#### Required work
Only one stretch of the data below is needed. Output the lines from the one with "指标 | 数值 | 评价 |" up to and including the one with "会话隔离 | ✅ | 客户只能与分配的客服通信 |", exactly as they stand.
^^^^
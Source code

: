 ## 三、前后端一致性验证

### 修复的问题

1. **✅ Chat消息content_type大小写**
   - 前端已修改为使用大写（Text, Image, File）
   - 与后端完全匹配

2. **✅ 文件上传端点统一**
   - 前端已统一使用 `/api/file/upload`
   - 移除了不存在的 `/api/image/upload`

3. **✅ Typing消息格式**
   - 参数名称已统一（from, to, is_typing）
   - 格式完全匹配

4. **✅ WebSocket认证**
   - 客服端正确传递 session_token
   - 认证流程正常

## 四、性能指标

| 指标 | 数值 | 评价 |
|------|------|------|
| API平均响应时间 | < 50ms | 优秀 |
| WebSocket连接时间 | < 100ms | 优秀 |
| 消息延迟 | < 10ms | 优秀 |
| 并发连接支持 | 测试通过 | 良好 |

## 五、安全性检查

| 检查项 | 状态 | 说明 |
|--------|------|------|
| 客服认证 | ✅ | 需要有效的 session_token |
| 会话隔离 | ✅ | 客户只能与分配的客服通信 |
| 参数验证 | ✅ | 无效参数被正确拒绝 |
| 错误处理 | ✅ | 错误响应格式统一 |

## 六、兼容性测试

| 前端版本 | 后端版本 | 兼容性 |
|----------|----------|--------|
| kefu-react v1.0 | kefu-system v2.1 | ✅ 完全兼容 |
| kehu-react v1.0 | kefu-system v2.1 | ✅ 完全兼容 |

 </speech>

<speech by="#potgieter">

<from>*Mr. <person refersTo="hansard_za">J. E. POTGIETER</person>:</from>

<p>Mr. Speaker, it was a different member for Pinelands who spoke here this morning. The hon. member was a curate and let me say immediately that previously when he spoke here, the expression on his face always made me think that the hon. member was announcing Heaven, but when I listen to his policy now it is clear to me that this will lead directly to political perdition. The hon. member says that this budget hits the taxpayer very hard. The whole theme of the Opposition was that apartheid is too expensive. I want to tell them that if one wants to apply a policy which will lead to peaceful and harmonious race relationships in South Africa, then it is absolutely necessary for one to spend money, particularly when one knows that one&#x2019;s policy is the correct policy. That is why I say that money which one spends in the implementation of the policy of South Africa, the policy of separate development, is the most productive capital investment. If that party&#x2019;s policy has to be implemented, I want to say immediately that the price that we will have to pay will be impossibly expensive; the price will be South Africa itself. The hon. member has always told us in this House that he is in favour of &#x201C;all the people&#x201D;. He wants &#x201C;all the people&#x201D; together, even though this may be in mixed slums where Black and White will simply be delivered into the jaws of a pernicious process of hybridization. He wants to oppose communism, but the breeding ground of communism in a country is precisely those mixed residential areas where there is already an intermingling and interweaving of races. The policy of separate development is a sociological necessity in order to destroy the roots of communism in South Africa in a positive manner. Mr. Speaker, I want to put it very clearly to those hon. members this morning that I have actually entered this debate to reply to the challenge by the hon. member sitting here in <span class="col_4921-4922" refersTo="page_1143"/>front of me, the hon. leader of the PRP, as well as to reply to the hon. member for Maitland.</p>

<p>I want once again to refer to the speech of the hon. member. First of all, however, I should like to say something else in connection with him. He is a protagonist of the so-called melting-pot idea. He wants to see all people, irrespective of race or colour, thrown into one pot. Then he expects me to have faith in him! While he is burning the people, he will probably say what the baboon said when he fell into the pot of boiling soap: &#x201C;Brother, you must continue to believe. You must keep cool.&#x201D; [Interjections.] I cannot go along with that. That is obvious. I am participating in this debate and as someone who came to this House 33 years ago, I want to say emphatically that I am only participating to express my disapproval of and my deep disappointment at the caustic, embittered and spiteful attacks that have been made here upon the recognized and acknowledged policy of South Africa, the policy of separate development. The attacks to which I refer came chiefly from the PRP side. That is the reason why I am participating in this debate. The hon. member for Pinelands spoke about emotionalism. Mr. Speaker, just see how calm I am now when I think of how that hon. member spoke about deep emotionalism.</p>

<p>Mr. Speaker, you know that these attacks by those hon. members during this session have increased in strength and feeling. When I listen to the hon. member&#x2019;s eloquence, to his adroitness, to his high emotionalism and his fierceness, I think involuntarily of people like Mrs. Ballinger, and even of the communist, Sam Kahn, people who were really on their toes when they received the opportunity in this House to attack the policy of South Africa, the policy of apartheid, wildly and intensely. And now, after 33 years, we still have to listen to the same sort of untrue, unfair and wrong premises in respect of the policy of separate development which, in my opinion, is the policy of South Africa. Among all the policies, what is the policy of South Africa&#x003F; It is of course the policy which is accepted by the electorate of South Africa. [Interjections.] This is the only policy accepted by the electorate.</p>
^^^^
#### Exercise output
| 指标 | 数值 | 评价 |
|------|------|------|
| API平均响应时间 | < 50ms | 优秀 |
| WebSocket连接时间 | < 100ms | 优秀 |
| 消息延迟 | < 10ms | 优秀 |
| 并发连接支持 | 测试通过 | 良好 |

## 五、安全性检查

| 检查项 | 状态 | 说明 |
|--------|------|------|
| 客服认证 | ✅ | 需要有效的 session_token |
| 会话隔离 | ✅ | 客户只能与分配的客服通信 |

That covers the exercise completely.